Bowman told the website that the trip was a “transformational moment” for him, and that it made him begin to doubt the chance of a two-state solution. Bowman says he began to view two-state solution rhetoric as “the thing that you say so that everyone leaves you alone.”
The other important part of that trip is that Bowman faced backlash over it. He met with Israeli leaders during the visit and voted for additional Iron Dome funding around the same time. “This evening at the Knesset, I met with a delegation of Democratic members of Congress,” tweeted former Israeli foreign minister Yair Lapid after the meeting. “I thanked them for supporting the replenishment of the Iron Dome missile defense system, and we discussed the importance of continuing to strengthen the US-Israel relationship.”
Many in DSA argued that he should be expelled from the socialist organization over these moves.
“Despite insisting that he is sympathetic to the plight of the Palestinian people, he has continued to show that he simply is not in solidarity with Palestinians, nor that he is willing to do what solidarity would actually necessitate,” said the (now defunct) BDS and Palestine Solidarity Working Group at the time. “Building real solidarity and social bonds with Palestinians requires more than just recognizing and feeling bad for their plight. It requires following the lead of Palestinian civil society, and further, it also means empowering Palestinians everywhere to meaningfully change their own circumstances.”
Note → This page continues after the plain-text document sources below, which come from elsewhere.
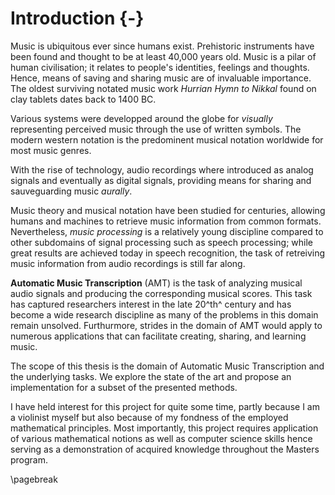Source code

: # Introduction {-}

Music is ubiquitous ever since humans exist.
Prehistoric instruments have been found and thought to be at least
40,000 years old.
Music is a pilar of human civilisation; it relates to people's identities,
feelings and thoughts.
Hence, means of saving and sharing music are of invaluable importance.
The oldest surviving notated music work *Hurrian Hymn to Nikkal*
found on clay tablets dates back to 1400 BC.

Various systems were developped around the globe for *visually*
representing perceived music through the use of written symbols.
The modern western notation is the predominent musical notation
worldwide for most music genres.

With the rise of technology, audio recordings where introduced
as analog signals and eventually as digital signals,
providing means for sharing and sauveguarding music *aurally*.

Music theory and musical notation have been studied for centuries,
allowing humans and machines to retrieve music information
from common formats.
Nevertheless, *music processing* is a relatively young discipline
compared to other subdomains of signal processing such as speech
processing; while great results are achieved today in speech recognition,
the task of retreiving music information from audio recordings
is still far along.

**Automatic Music Transcription** (AMT) is the task of analyzing
musical audio signals and producing the corresponding musical scores.
This task has captured researchers interest in the late 20^th^ century
and has become a wide research discipline as many of the problems
in this domain remain unsolved.
Furthurmore, strides in the domain of AMT would apply to numerous
applications that can facilitate creating, sharing, and learning music.

The scope of this thesis is the domain of Automatic Music Transcription
and the underlying tasks.
We explore the state of the art and propose an implementation
for a subset of the presented methods.

I have held interest for this project for quite some time,
partly because I am a violinist myself but also because
of my fondness of the employed mathematical principles.
Most importantly, this project requires application of various
mathematical notions as well as computer science skills
hence serving as a demonstration of acquired knowledge
throughout the Masters program.

\pagebreak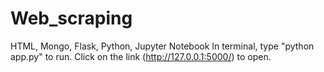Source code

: # Web_scraping
HTML, Mongo, Flask, Python, Jupyter Notebook
In terminal, type "python app.py" to run. Click on the link (http://127.0.0.1:5000/) to open.
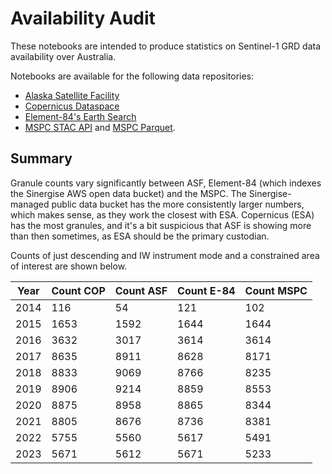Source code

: # Availability Audit

These notebooks are intended to produce statistics on Sentinel-1 GRD
data availability over Australia.

Notebooks are available for the following data repositories:

* [Alaska Satellite Facility](./ASF_ViewAustralian_S1GRD.ipynb)
* [Copernicus Dataspace](./COP_ViewAustralian_S1GRD.ipynb)
* [Element-84's Earth Search](./E84_ViewAustralian_S1GRD.ipynb)
* [MSPC STAC API](./MSPC_STAC_ViewAustralian_S1GRD.ipynb) and
   [MSPC Parquet](./MSPC_ViewAustralian_S1GRD.ipynb).

## Summary

Granule counts vary significantly between ASF, Element-84 (which
indexes the Sinergise AWS open data bucket) and the MSPC. The
Sinergise-managed public data bucket has the more consistently
larger numbers, which makes sense, as they work the closest with ESA.
Copernicus (ESA)  has the most granules, and it's a bit
suspicious that ASF is showing more than then sometimes, as ESA
should be the primary custodian.

Counts of just descending and IW instrument mode and a constrained
area of interest are shown below.

| Year | Count COP | Count ASF | Count E-84 | Count MSPC |
| ---- | --------- | --------- | ---------- | ---------- |
| 2014 | 116       | 54        | 121        | 102        |
| 2015 | 1653      | 1592      | 1644       | 1644       |
| 2016 | 3632      | 3017      | 3614       | 3614       |
| 2017 | 8635      | 8911      | 8628       | 8171       |
| 2018 | 8833      | 9069      | 8766       | 8235       |
| 2019 | 8906      | 9214      | 8859       | 8553       |
| 2020 | 8875      | 8958      | 8865       | 8344       |
| 2021 | 8805      | 8676      | 8736       | 8381       |
| 2022 | 5755      | 5560      | 5617       | 5491       |
| 2023 | 5671      | 5612      | 5671       | 5233       |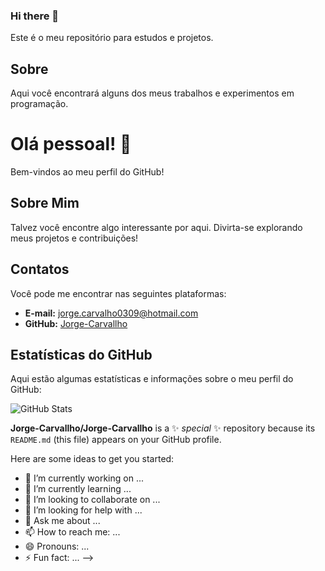### Hi there 👋

Este é o meu repositório para estudos e projetos. 

## Sobre

Aqui você encontrará alguns dos meus trabalhos e experimentos em programação.

# Olá pessoal! 👋

Bem-vindos ao meu perfil do GitHub!

## Sobre Mim

Talvez você encontre algo interessante por aqui. Divirta-se explorando meus projetos e contribuições!

## Contatos

Você pode me encontrar nas seguintes plataformas:

- **E-mail:** [jorge.carvalho0309@hotmail.com](mailto:jorge.carvalho0309@hotmail.com)
- **GitHub:** [Jorge-Carvallho](https://github.com/Jorge-Carvallho)

## Estatísticas do GitHub

Aqui estão algumas estatísticas e informações sobre o meu perfil do GitHub:

![GitHub Stats](https://github-readme-stats.vercel.app/api?username=Jorge-Carvallho&show_icons=true&hide_title=true&hide_border=true&count_private=true&hide=prs&theme=default)

**Jorge-Carvallho/Jorge-Carvallho** is a ✨ _special_ ✨ repository because its `README.md` (this file) appears on your GitHub profile.

Here are some ideas to get you started:

- 🔭 I’m currently working on ...
- 🌱 I’m currently learning ...
- 👯 I’m looking to collaborate on ...
- 🤔 I’m looking for help with ...
- 💬 Ask me about ...
- 📫 How to reach me: ...
- 😄 Pronouns: ...
- ⚡ Fun fact: ...
-->
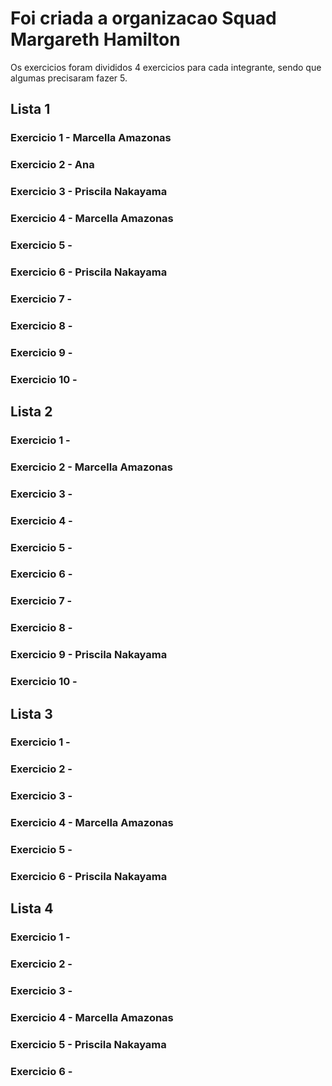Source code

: # Foi criada a organizacao Squad Margareth Hamilton 
 Os exercicios foram divididos 4 exercicios para cada integrante, 
 sendo que algumas precisaram fazer 5.

## Lista 1
### Exercicio 1 - Marcella Amazonas
### Exercicio 2 - Ana
### Exercicio 3 - Priscila Nakayama
### Exercicio 4 - Marcella Amazonas
### Exercicio 5 - 
### Exercicio 6 - Priscila Nakayama
### Exercicio 7 - 
### Exercicio 8 - 
### Exercicio 9 - 
### Exercicio 10 - 

## Lista 2
### Exercicio 1 - 
### Exercicio 2 - Marcella Amazonas
### Exercicio 3 - 
### Exercicio 4 - 
### Exercicio 5 - 
### Exercicio 6 - 
### Exercicio 7 - 
### Exercicio 8 - 
### Exercicio 9 - Priscila Nakayama
### Exercicio 10 - 

## Lista 3
### Exercicio 1 - 
### Exercicio 2 - 
### Exercicio 3 - 
### Exercicio 4 - Marcella Amazonas
### Exercicio 5 - 
### Exercicio 6 - Priscila Nakayama


## Lista 4
### Exercicio 1 - 
### Exercicio 2 - 
### Exercicio 3 - 
### Exercicio 4 -  Marcella Amazonas
### Exercicio 5 - Priscila Nakayama
### Exercicio 6 -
The group that put out that statement was actually disbanded as a result of the Bowman fallout within the organization.
This stuff is all part of the story, in the same way a pro-Palestine counter-protest at a recent Bowman rally is part of the story. It’s easy to chalk this kind of stuff up as leftist infighting, but anyone who knows the slightest thing about the history of U.S. social movements knows that there have always been debates about how to engage with electoralism and that these battles are always worth paying attention to.
“Being pro-Israel is good policy and good politics!,” tweeted AIPAC after Latimer prevailed. If that’s actually true, why did the Israel Lobby have to spend an unprecedented amount of money just to win a measly House primary?
The reality is, we know it’s not true. We know that Democratic voters have soured on Israel, we can just look at the polling. We know that the lobbying groups know this too because they do not mention Israel in their ads. We know that if being pro-Israel was really good politics, then AIPAC would show up in Rashida Tlaib’s district, or Ayanna Pressley’s. We know they would have intervened in Summer Lee’s primary earlier this year.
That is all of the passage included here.